Dear PAO,
My family checked in at XXX Hotel for my seven-year-old son’s birthday. When Edward went to the kiddie pool, he slipped and bumped his head on the kiddie slide, resulting in a bleeding contusion on his head and several bruises on his arm and body. He was then treated at the hotel clinic. However, one month after the incident, Edward began experiencing nausea and had seizures. This required hospitalization and laboratory tests, leading to further expenses. Can the hotel be held liable for damages?
Debbie
Dear Debbie,
Yes, the hotel may be liable for damages for the injuries sustained by Edward and his consequent hospitalization. Under Article 2176 of the New Civil Code, whoever by act or omission, causes damage to another, there being fault or negligence, is obliged to pay for the damage done.

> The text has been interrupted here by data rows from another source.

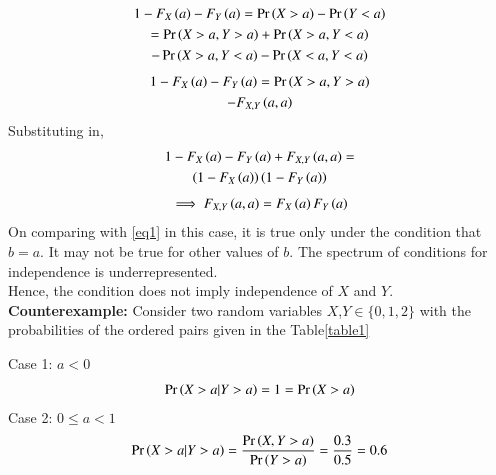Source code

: \documentclass[journal,12pt,twocolumn]{IEEEtran}
\begin{document}
\begin{enumerate}
\begin{multline}
        1-F_X\left(a\right)-F_Y\left(a\right)=\Pr\left(X>a\right)-\Pr\left(Y<a\right)\\=\Pr\left(X>a,Y>a\right)+\Pr\left(X>a,Y<a\right)\\-\Pr\left(X>a,Y<a\right)-\Pr\left(X<a,Y<a\right)
    \end{multline}
    \begin{multline}
        1-F_X\left(a\right)-F_Y\left(a\right)=\Pr\left(X>a,Y>a\right)\\-F_{X,Y}\left(a,a\right)
    \end{multline}
    Substituting in,
    \begin{multline}
        1-F_X\left(a\right)-F_Y\left(a\right)+F_{X,Y}\left(a,a\right)=\\ \left(1-F_X\left(a\right)\right)\left(1-F_Y\left(a\right)\right)
    \end{multline}
    \begin{align}
        \implies F_{X,Y}\left(a,a\right)=F_X\left(a\right)F_Y\left(a\right)
    \end{align}
    On comparing with \eqref{eq1} in this case, it is true only under the condition that $b=a$. It may not be true for other values of $b$. The spectrum of conditions for independence is underrepresented.\\ Hence, the condition does not imply independence of $X$ and $Y$.\\
    \textbf{Counterexample:} Consider two random variables $X$,$Y \in \{0,1,2\}$ with the probabilities of the ordered pairs  given in the Table\ref{table1}
    \begin{center}
    \begin{table}[H]
    \centering
    \caption{}
    \label{table1}
    \end{table}
    \end{center}
    Case 1: $a<0$
    \begin{align}
        \Pr\left(X>a|Y>a\right)=1=\Pr\left(X>a\right)
    \end{align}
    Case 2: $0\leq a <1$
    \begin{align}
        \pr{X>a|Y>a}=\frac{\pr{X,Y>a}}{\pr{Y>a}}=\frac{0.3}{0.5}=0.6\\

\end{align}
\end{enumerate}
\end{document}
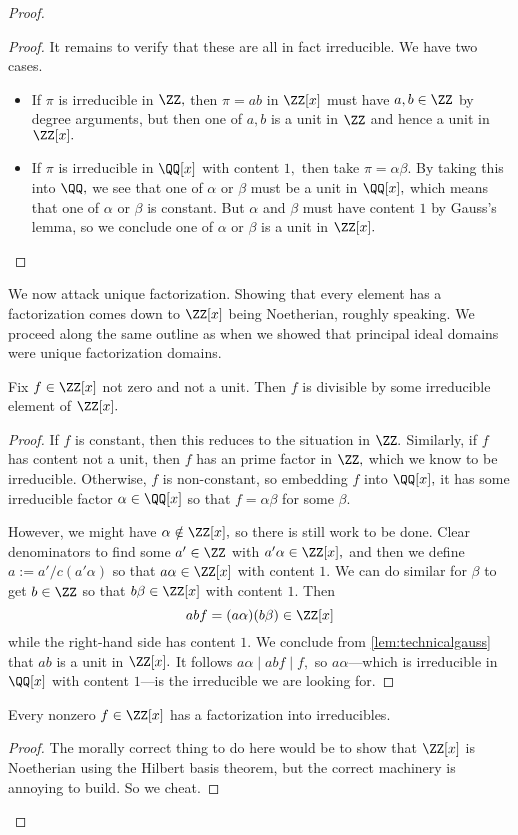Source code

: \begin{proof}
\begin{proof}
		It remains to verify that these are all in fact irreducible. We have two cases.
		\begin{itemize}
			\item If $\pi$ is irreducible in $\ZZ,$ then $\pi=ab$ in $\ZZ[x]$ must have $a,b\in\ZZ$ by degree arguments, but then one of $a,b$ is a unit in $\ZZ$ and hence a unit in $\ZZ[x].$
			\item If $\pi$ is irreducible in $\QQ[x]$ with content $1,$ then take $\pi=\alpha\beta.$ By taking this into $\QQ,$ we see that one of $\alpha$ or $\beta$ must be a unit in $\QQ[x],$ which means that one of $\alpha$ or $\beta$ is constant. But $\alpha$ and $\beta$ must have content $1$ by Gauss's lemma, so we conclude one of $\alpha$ or $\beta$ is a unit in $\ZZ[x].$
			\qedhere
		\end{itemize}
	\end{proof}
	We now attack unique factorization. Showing that every element has a factorization comes down to $\ZZ[x]$ being Noetherian, roughly speaking. We proceed along the same outline as when we showed that principal ideal domains were unique factorization domains.
	\begin{lemma}
		Fix $f\in\ZZ[x]$ not zero and not a unit. Then $f$ is divisible by some irreducible element of $\ZZ[x].$
	\end{lemma}
	\begin{proof}
		If $f$ is constant, then this reduces to the situation in $\ZZ.$ Similarly, if $f$ has content not a unit, then $f$ has an prime factor in $\ZZ,$ which we know to be irreducible. Otherwise, $f$ is non-constant, so embedding $f$ into $\QQ[x],$ it has some irreducible factor $\alpha\in\QQ[x]$ so that $f=\alpha\beta$ for some $\beta.$
		
		However, we might have $\alpha\notin\ZZ[x],$ so there is still work to be done. Clear denominators to find some $a'\in\ZZ$ with $a'\alpha\in\ZZ[x],$ and then we define $a:=a'/c(a'\alpha)$ so that $a\alpha\in\ZZ[x]$ with content $1.$ We can do similar for $\beta$ to get $b\in\ZZ$ so that $b\beta\in\ZZ[x]$ with content $1.$ Then
		\[abf=(a\alpha)(b\beta)\in\ZZ[x]\]
		while the right-hand side has content $1.$ We conclude from \autoref{lem:technicalgauss} that $ab$ is a unit in $\ZZ[x].$ It follows $a\alpha\mid abf\mid f,$ so $a\alpha$---which is irreducible in $\QQ[x]$ with content $1$---is the irreducible we are looking for.
	\end{proof}
	\begin{lemma}
		Every nonzero $f\in\ZZ[x]$ has a factorization into irreducibles.
	\end{lemma}
	\begin{proof}
		The morally correct thing to do here would be to show that $\ZZ[x]$ is Noetherian using the Hilbert basis theorem, but the correct machinery is annoying to build. So we cheat.


\end{proof}
\end{proof}
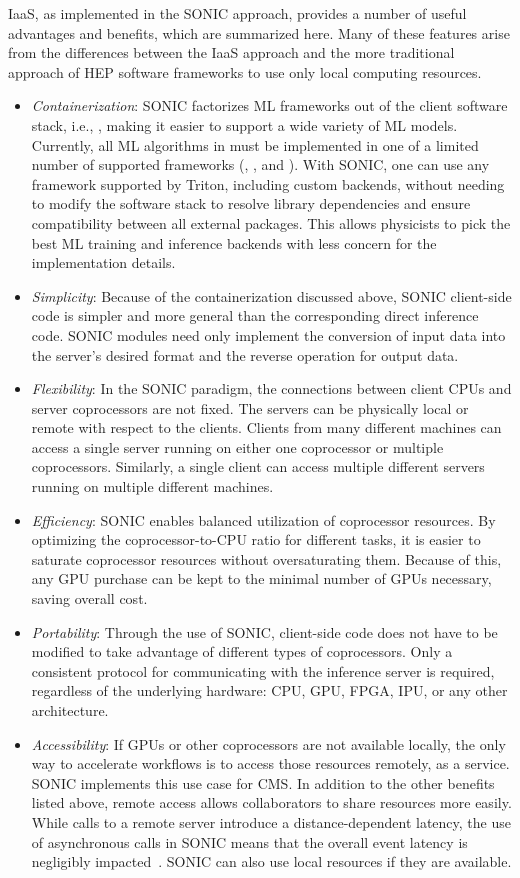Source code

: IaaS, as implemented in the SONIC approach, provides a number of useful advantages and benefits, which are summarized here.
Many of these features arise from the differences between the IaaS approach and the more traditional approach of HEP software frameworks to use only local computing resources.
\begin{itemize}
    \item \emph{Containerization}: SONIC factorizes ML frameworks out of the client software stack, i.e., \CMSSW, making it easier to support a wide variety of ML models. Currently, all ML algorithms in \CMSSW must be implemented in one of a limited number of supported frameworks (\TENSORFLOW, \ONNX, and \XGBOOST). With SONIC, one can use any framework supported by Triton, including custom backends, without needing to modify the \CMSSW software stack to resolve library dependencies and ensure compatibility between all external packages. This allows physicists to pick the best ML training and inference backends with less concern for the implementation details.
    \item \emph{Simplicity}: Because of the containerization discussed above, SONIC client-side code is simpler and more general than the corresponding direct inference code. SONIC modules need only implement the conversion of input data into the server's desired format and the reverse operation for output data.
    \item \emph{Flexibility}: In the SONIC paradigm, the connections between client CPUs and server coprocessors are not fixed. The servers can be physically local or remote with respect to the clients. Clients from many different machines can access a single server running on either one coprocessor or multiple coprocessors. Similarly, a single client can access multiple different servers running on multiple different machines. 
    \item \emph{Efficiency}: SONIC enables balanced utilization of coprocessor resources. By optimizing the coprocessor-to-CPU ratio for different tasks, it is easier to saturate coprocessor resources without oversaturating them. Because of this, any GPU purchase can be kept to the minimal number of GPUs necessary, saving overall cost.
    \item \emph{Portability}: Through the use of SONIC, client-side code does not have to be modified to take advantage of different types of coprocessors. Only a consistent protocol for communicating with the inference server is required, regardless of the underlying hardware: CPU, GPU, FPGA, IPU, or any other architecture.
    \item \emph{Accessibility}: If GPUs or other coprocessors are not available locally, the only way to accelerate workflows is to access those resources remotely, as a service. SONIC implements this use case for CMS. In addition to the other benefits listed above, remote access allows collaborators to share resources more easily. While calls to a remote server introduce a distance-dependent latency, the use of asynchronous calls in SONIC means that the overall event latency is negligibly impacted~\cite{Krupa:2020bwg}. SONIC can also use local resources if they are available.
\end{itemize}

The basis for the hotel’s liability is its failure to diligently undertake protective measures to ensure the safety of children.
Under the Attractive Nuisance Doctrine, one who maintains on his premises dangerous instrumentalities or appliances of a character likely to attract children in play, and who fails to exercise ordinary care to prevent children from playing therewith or resorting thereto, is liable to a child of tender years who is injured thereby, even if the child is technically a trespasser in the premises. (Karlos Noel R. Aleta v. Sofitel Philippine Plaza Hotel, GR 228150, Jan. 11, 2023, citing Hidalgo Enterprises, Inc. v. Balandan, 91 Phil. 488 (1952), Ponente: Associate Justice Mario Victor Leonen)
While the swimming pool alone may not automatically be classified as an attractive nuisance, the fact that kiddie slides were installed therein made it attractive to children. Being an attractive nuisance, the hotel is responsible for maintaining a safe environment in the pool area to protect children from unforeseen danger. The establishment of these safeguards should have prevented the incident. Failure to do so constitutes negligence for which it may be held liable for damages.
In the above-mentioned Aleta case, the high court even applied the doctrine of res ipsa loquitur in conjunction with the Attractive Nuisance Doctrine, holding that “by reason of the swimming pool's nature as an attractive nuisance, respondent is duty bound to guarantee that it had installed sufficient precautionary measures to ensure the safety of its guests, particularly the children. The establishment of these safeguards should have prevented the incident. Accordingly, it could be inferred that petitioner's children would not have sustained their injuries were it not for respondent's negligence.” This created a presumption that the hotel management acted negligently unless it could show that it took sufficient precautionary measures.
Overall, by maintaining an attractive nuisance in the premises, it is incumbent upon the hotel management to ensure that safety features are strictly enforced in its vicinity. Falling short of this responsibility makes them negligent and, therefore, liable for damages.
We hope that we were able to answer your queries. This advice was solely based on the facts you have narrated and our appreciation of the same. Our opinion may vary when other facts are changed or elaborated.
Thank you for your continued trust and support.